> Task objective:
Select all lines holding the word "extrapolation" from the entries that follow.
**** Extracted information
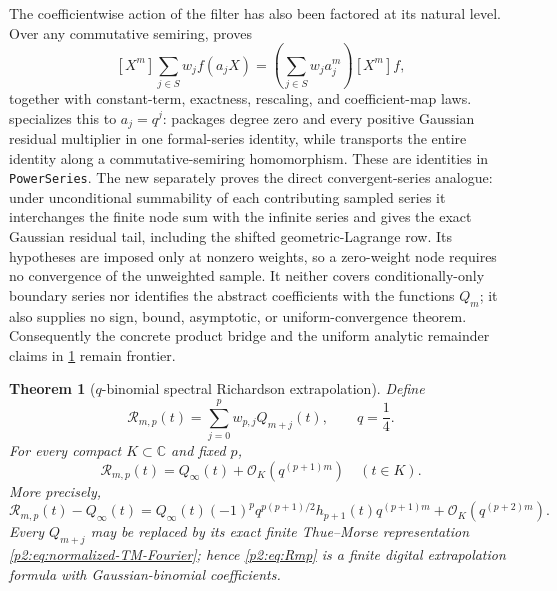\documentclass[11pt,oneside]{article}
\numberwithin{equation}{section}
\newtheorem{theorem}{Theorem}[section]
\theoremstyle{definition}
\theoremstyle{remark}
\newcommand{\C}{\mathbb C}
\newcommand{\bigO}{\mathcal O}
\begin{document}
The coefficientwise action of the filter has also been factored at its
natural level.  Over any commutative semiring,
 proves
\[
 [X^m]\sum_{j\in S}w_j f(a_jX)
 =\left(\sum_{j\in S}w_ja_j^m\right)[X^m]f,
\]
together with constant-term, exactness, rescaling, and coefficient-map laws.
 specializes this to \(a_j=q^j\):
 packages degree
zero and every positive Gaussian residual multiplier in one formal-series
identity, while  transports the entire
identity along a commutative-semiring homomorphism.  These are identities in
\texttt{PowerSeries}.  The new  separately
proves the direct convergent-series analogue: under unconditional summability
of each contributing sampled series it interchanges the finite node sum with
the infinite series and gives the exact Gaussian residual tail, including the
shifted geometric-Lagrange row.  Its hypotheses are imposed only at nonzero
weights, so a zero-weight node requires no convergence of the unweighted
sample.  It neither covers conditionally-only boundary series nor identifies
the abstract coefficients with the functions \(Q_m\); it also supplies no
sign, bound, asymptotic, or uniform-convergence theorem.  Consequently the
concrete product bridge and the uniform analytic remainder claims in
\cref{p2:thm:qRichardson} remain frontier.

\begin{theorem}[$q$-binomial spectral Richardson extrapolation]
\label{p2:thm:qRichardson}
Define
\begin{equation}
 \mathcal R_{m,p}(t)=\sum_{j=0}^{p}w_{p,j}Q_{m+j}(t),
 \qquad q=\frac14.
 \label{p2:eq:Rmp}
\end{equation}
For every compact $K\subset\C$ and fixed $p$,
\begin{equation}
 \boxed{
 \mathcal R_{m,p}(t)=Q_\infty(t)+\bigO_K(q^{(p+1)m})
 \quad(t\in K).}
 \label{p2:eq:Richardson-order}
\end{equation}
More precisely,
\begin{equation}
 \mathcal R_{m,p}(t)-Q_\infty(t)
 =Q_\infty(t)(-1)^pq^{p(p+1)/2}h_{p+1}(t)q^{(p+1)m}
 +\bigO_K(q^{(p+2)m}).
 \label{p2:eq:Richardson-leading}
\end{equation}
Every $Q_{m+j}$ may be replaced by its exact finite Thue--Morse representation
\eqref{p2:eq:normalized-TM-Fourier}; hence \eqref{p2:eq:Rmp} is a finite digital extrapolation
formula with Gaussian-binomial coefficients.
\newresult
\end{theorem}
\end{document}
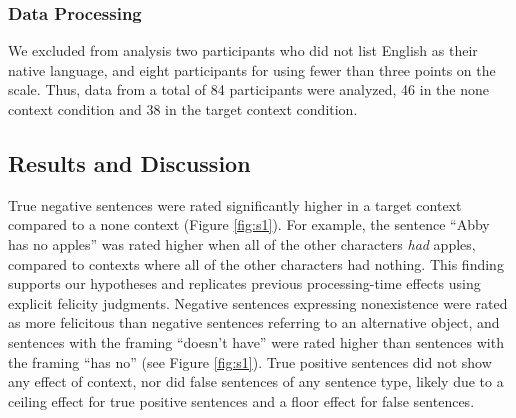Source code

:\documentclass[10pt,letterpaper]{article}
\begin{document}
\subsubsection{Data Processing}

We excluded from analysis two participants who did not list English as their native language, and eight participants for using fewer than three points on the scale.  Thus, data from a total of 84 participants were analyzed, 46 in the none context condition and 38 in the target context condition.  

\subsection{Results and Discussion}


True negative sentences were rated significantly higher in a target context compared to a none context (Figure \ref{fig:s1}). For example, the sentence ``Abby has no apples'' was rated higher when all of the other characters \emph{had} apples, compared to contexts where all of the other characters had nothing. This finding supports our hypotheses and replicates previous processing-time effects using explicit felicity judgments.  Negative sentences expressing nonexistence were rated as more felicitous than negative sentences referring to an alternative object, and sentences with the framing ``doesn't have'' were rated higher than sentences with the framing ``has no'' (see Figure \ref{fig:s1}). True positive sentences did not show any effect of context, nor did false sentences of any sentence type, likely due to a ceiling effect for true positive sentences and a floor effect for false sentences.  

\end{document}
********
> Result of the task:
\begin{theorem}[$q$-binomial spectral Richardson extrapolation]
\eqref{p2:eq:normalized-TM-Fourier}; hence \eqref{p2:eq:Rmp} is a finite digital extrapolation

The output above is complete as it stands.